(SOURCE DATA begins)

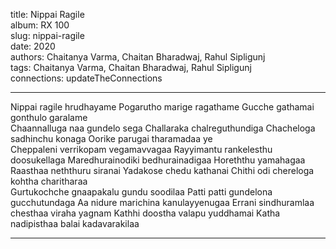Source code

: title: Nippai Ragile  
album: RX 100  
slug: nippai-ragile  
date: 2020  
authors: Chaitanya Varma, Chaitan Bharadwaj, Rahul Sipligunj  
tags: Chaitanya Varma, Chaitan Bharadwaj, Rahul Sipligunj  
connections: updateTheConnections  

------------

Nippai ragile hrudhayame Pogarutho marige ragathame Gucche gathamai gonthulo garalame  
Chaannalluga naa gundelo sega Challaraka chalreguthundiga Chacheloga sadhinchu konaga Oorike parugai tharamadaa ye  
Cheppaleni verrikopam vegamavvagaa Rayyimantu rankelesthu doosukellaga Maredhurainodiki bedhurainadigaa Horeththu yamahagaa Raasthaa neththuru siranai Yadakose chedu kathanai Chithi odi chereloga kohtha charitharaa  
Gurtukochche gnaapakalu gundu soodilaa Patti patti gundelona gucchutundaga Aa nidure marichina kanulayyenugaa Errani sindhuramlaa chesthaa viraha yagnam Kathhi doostha valapu yuddhamai Katha nadipisthaa balai kadavarakilaa  


------------
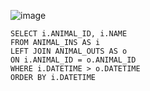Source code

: ![image](https://github.com/jinsungtoo/SQL_Coding_test/assets/115756142/37098c07-5402-4377-8fe0-f907f52d21b3)


    SELECT i.ANIMAL_ID, i.NAME
    FROM ANIMAL_INS AS i
    LEFT JOIN ANIMAL_OUTS AS o 
    ON i.ANIMAL_ID = o.ANIMAL_ID
    WHERE i.DATETIME > o.DATETIME
    ORDER BY i.DATETIME
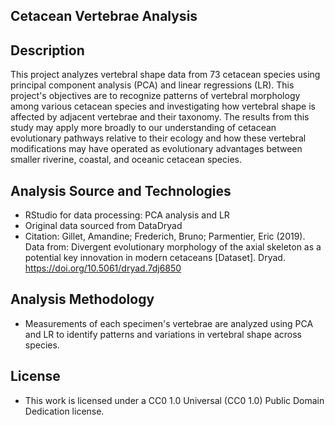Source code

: Cetacean Vertebrae Analysis
--
Description
-
This project analyzes vertebral shape data from 73 cetacean species using principal component analysis (PCA) and linear regressions (LR). This project's objectives are to recognize patterns of vertebral morphology among various cetacean species and investigating how vertebral shape is affected by adjacent vertebrae and their taxonomy. The results from this study may apply more broadly to our understanding of cetacean evolutionary pathways relative to their ecology and how these vertebral modifications may have operated as evolutionary advantages between smaller riverine, coastal, and oceanic cetacean species. 

 Analysis Source and Technologies
 -
 - RStudio for data processing: PCA analysis and LR
 - Original data sourced from DataDryad
 - Citation: Gillet, Amandine; Frederich, Bruno; Parmentier, Eric (2019). Data from: Divergent evolutionary morphology of the axial skeleton as a potential key innovation in modern cetaceans [Dataset]. Dryad. https://doi.org/10.5061/dryad.7dj6850

Analysis Methodology
-
- Measurements of each specimen's vertebrae are analyzed using PCA and LR to identify patterns and variations in vertebral shape across species.

License
-
- This work is licensed under a CC0 1.0 Universal (CC0 1.0) Public Domain Dedication license. 
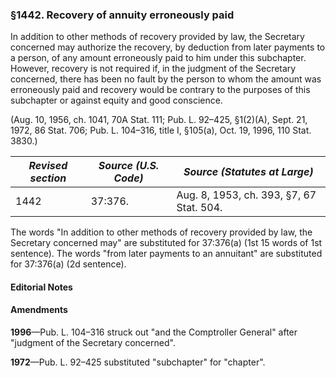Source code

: ### §1442. Recovery of annuity erroneously paid ###

In addition to other methods of recovery provided by law, the Secretary concerned may authorize the recovery, by deduction from later payments to a person, of any amount erroneously paid to him under this subchapter. However, recovery is not required if, in the judgment of the Secretary concerned, there has been no fault by the person to whom the amount was erroneously paid and recovery would be contrary to the purposes of this subchapter or against equity and good conscience.

(Aug. 10, 1956, ch. 1041, 70A Stat. 111; Pub. L. 92–425, §1(2)(A), Sept. 21, 1972, 86 Stat. 706; Pub. L. 104–316, title I, §105(a), Oct. 19, 1996, 110 Stat. 3830.)

|*Revised section*|*Source (U.S. Code)*|      *Source (Statutes at Large)*      |
|-----------------|--------------------|----------------------------------------|
|      1442       |      37:376.       |Aug. 8, 1953, ch. 393, §7, 67 Stat. 504.|

The words "In addition to other methods of recovery provided by law, the Secretary concerned may" are substituted for 37:376(a) (1st 15 words of 1st sentence). The words "from later payments to an annuitant" are substituted for 37:376(a) (2d sentence).

#### **Editorial Notes** ####

#### Amendments ####

**1996**—Pub. L. 104–316 struck out "and the Comptroller General" after "judgment of the Secretary concerned".

**1972**—Pub. L. 92–425 substituted "subchapter" for "chapter".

(SOURCE DATA ends)

* _WORK REQUEST_
Write out the whole listing exactly, with no pictures.

* _COMPLETED TASK_
Source code

: title: Nippai Ragile  
album: RX 100  
slug: nippai-ragile  
date: 2020  
authors: Chaitanya Varma, Chaitan Bharadwaj, Rahul Sipligunj  
tags: Chaitanya Varma, Chaitan Bharadwaj, Rahul Sipligunj  
connections: updateTheConnections  

------------

Nippai ragile hrudhayame Pogarutho marige ragathame Gucche gathamai gonthulo garalame  
Chaannalluga naa gundelo sega Challaraka chalreguthundiga Chacheloga sadhinchu konaga Oorike parugai tharamadaa ye  
Cheppaleni verrikopam vegamavvagaa Rayyimantu rankelesthu doosukellaga Maredhurainodiki bedhurainadigaa Horeththu yamahagaa Raasthaa neththuru siranai Yadakose chedu kathanai Chithi odi chereloga kohtha charitharaa  
Gurtukochche gnaapakalu gundu soodilaa Patti patti gundelona gucchutundaga Aa nidure marichina kanulayyenugaa Errani sindhuramlaa chesthaa viraha yagnam Kathhi doostha valapu yuddhamai Katha nadipisthaa balai kadavarakilaa  


------------
Source code

: ![image](https://github.com/jinsungtoo/SQL_Coding_test/assets/115756142/37098c07-5402-4377-8fe0-f907f52d21b3)


    SELECT i.ANIMAL_ID, i.NAME
    FROM ANIMAL_INS AS i
    LEFT JOIN ANIMAL_OUTS AS o 
    ON i.ANIMAL_ID = o.ANIMAL_ID
    WHERE i.DATETIME > o.DATETIME
    ORDER BY i.DATETIME
Source code

: Cetacean Vertebrae Analysis
--
Description
-
This project analyzes vertebral shape data from 73 cetacean species using principal component analysis (PCA) and linear regressions (LR). This project's objectives are to recognize patterns of vertebral morphology among various cetacean species and investigating how vertebral shape is affected by adjacent vertebrae and their taxonomy. The results from this study may apply more broadly to our understanding of cetacean evolutionary pathways relative to their ecology and how these vertebral modifications may have operated as evolutionary advantages between smaller riverine, coastal, and oceanic cetacean species. 

 Analysis Source and Technologies
 -
 - RStudio for data processing: PCA analysis and LR
 - Original data sourced from DataDryad
 - Citation: Gillet, Amandine; Frederich, Bruno; Parmentier, Eric (2019). Data from: Divergent evolutionary morphology of the axial skeleton as a potential key innovation in modern cetaceans [Dataset]. Dryad. https://doi.org/10.5061/dryad.7dj6850

Analysis Methodology
-
- Measurements of each specimen's vertebrae are analyzed using PCA and LR to identify patterns and variations in vertebral shape across species.

License
-
- This work is licensed under a CC0 1.0 Universal (CC0 1.0) Public Domain Dedication license. 
Source code

: ### §1442. Recovery of annuity erroneously paid ###

In addition to other methods of recovery provided by law, the Secretary concerned may authorize the recovery, by deduction from later payments to a person, of any amount erroneously paid to him under this subchapter. However, recovery is not required if, in the judgment of the Secretary concerned, there has been no fault by the person to whom the amount was erroneously paid and recovery would be contrary to the purposes of this subchapter or against equity and good conscience.

(Aug. 10, 1956, ch. 1041, 70A Stat. 111; Pub. L. 92–425, §1(2)(A), Sept. 21, 1972, 86 Stat. 706; Pub. L. 104–316, title I, §105(a), Oct. 19, 1996, 110 Stat. 3830.)

|*Revised section*|*Source (U.S. Code)*|      *Source (Statutes at Large)*      |
|-----------------|--------------------|----------------------------------------|
|      1442       |      37:376.       |Aug. 8, 1953, ch. 393, §7, 67 Stat. 504.|

The words "In addition to other methods of recovery provided by law, the Secretary concerned may" are substituted for 37:376(a) (1st 15 words of 1st sentence). The words "from later payments to an annuitant" are substituted for 37:376(a) (2d sentence).

#### **Editorial Notes** ####

#### Amendments ####

**1996**—Pub. L. 104–316 struck out "and the Comptroller General" after "judgment of the Secretary concerned".

**1972**—Pub. L. 92–425 substituted "subchapter" for "chapter".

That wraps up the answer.